Les trois nouvelles du court livre que voilà composent à l'origine un plus large recueil de récits fantastiques de Gogol intitulé Arabesques. Cette extraction, bien qu'un peu arbitraire, m'a permise de découvrir l'univers de ce classique russe, qui brouille avec brio les pistes du rêve (souvent angoissant) et de la réalité (qui ne l'est, du coup, pas moins).
Dans la première nouvelle, Le journal d'un fou, un petit fonctionnaire ministériel du nom de Propichtchine écrit son quotidien au jour le jour. Entre des considérations prosaïques sur son travail ou ses soirées solitaires, se glissent rapidement des éléments incongrus qui créent une brèche fatale dans le réel : il entend les chiens parler, il peut même lire leur correspondance... A partir du moment où il découvre que la femme aimée est sur le point de se marier, il sombre irrémédiablement dans la folie. Persuadé d'être le roi d'Espagne, il ne comprend pas pourquoi sa cour s'obstine à le malmener et lui faire subir des traitements de choc...
Dans Le portrait, Gogol nous offre une variante russe de ce thème fantastique si cher aux écrivains du XIXeme : Le tableau aux multiples pouvoirs - le visage si réel qu'il en est terrifiant, guidant son possesseur (ou bien est-ce son possédé) vers la fortune, mais à quel prix ?
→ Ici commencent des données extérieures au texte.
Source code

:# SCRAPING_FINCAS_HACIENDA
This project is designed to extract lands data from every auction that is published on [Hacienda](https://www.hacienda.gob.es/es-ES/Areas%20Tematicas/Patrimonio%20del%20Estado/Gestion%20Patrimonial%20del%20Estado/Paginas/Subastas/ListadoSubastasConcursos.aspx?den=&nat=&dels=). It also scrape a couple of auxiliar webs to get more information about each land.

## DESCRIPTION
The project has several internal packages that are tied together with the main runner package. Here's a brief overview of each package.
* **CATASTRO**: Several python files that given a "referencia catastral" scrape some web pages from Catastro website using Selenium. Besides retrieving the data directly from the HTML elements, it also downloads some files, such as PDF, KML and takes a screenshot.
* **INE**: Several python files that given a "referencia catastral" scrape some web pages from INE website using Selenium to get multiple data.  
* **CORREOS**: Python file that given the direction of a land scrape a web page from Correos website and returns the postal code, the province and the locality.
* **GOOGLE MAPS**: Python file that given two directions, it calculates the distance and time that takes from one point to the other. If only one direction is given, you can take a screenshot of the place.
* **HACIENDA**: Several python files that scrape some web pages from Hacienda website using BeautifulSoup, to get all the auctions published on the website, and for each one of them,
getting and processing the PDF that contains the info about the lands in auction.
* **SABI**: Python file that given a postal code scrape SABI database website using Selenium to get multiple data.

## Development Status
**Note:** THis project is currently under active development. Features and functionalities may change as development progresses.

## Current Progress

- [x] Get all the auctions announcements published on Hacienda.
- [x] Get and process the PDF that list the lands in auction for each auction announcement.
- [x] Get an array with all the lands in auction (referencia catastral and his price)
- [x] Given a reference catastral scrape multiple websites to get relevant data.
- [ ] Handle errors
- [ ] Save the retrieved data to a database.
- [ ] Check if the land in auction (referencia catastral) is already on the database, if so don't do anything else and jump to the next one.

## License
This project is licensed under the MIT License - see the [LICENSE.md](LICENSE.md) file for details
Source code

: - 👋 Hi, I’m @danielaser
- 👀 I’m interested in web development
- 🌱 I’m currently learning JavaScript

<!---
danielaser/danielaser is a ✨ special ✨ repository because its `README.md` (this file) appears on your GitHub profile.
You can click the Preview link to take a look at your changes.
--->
Enfin, dans La Perspective Nevsky, c'est celui de l'amour fatal qui prend le relai. Le jeune peintre Piskariov suit un soir dans cette rue de St Pétersbourg, une jeune femme à l'allure délicieuse, à la beauté fascinante. Totalement saisi, il la suit mais cet éblouissement se mue en accablement lorsqu'elle se dévoile comme une vile prostituée. Dès lors, Piskariov s'évade dans le rêve et, avec l'aide de l'opium, se construit une autre réalité où cette douce présence est à l'image de son désir : pure, sensible et lumineuse, jusqu'à la chute mortelle.
Trois nouvelles ; trois thèmes phare du fantastique donc. Brillamment menées, elles plongent dans un univers suranné et hypnotique où le lecteur lui-même se doit d'être attentif, tant les méandres sont nombreux.
A noter que la femme, décidément, est toujours objet du désir et de la perte - figure diabolique et tentatrice. Gogol le dit bien dans la première nouvelle d'ailleurs : La femme est l'épouse du diable. Voilà encore bien un thème fantastique - on pensera par exemple au Moine de Lewis ou aux ouvrages de Barbey d'Aurevilly. Tremblez messieurs, nous avons le pouvoir !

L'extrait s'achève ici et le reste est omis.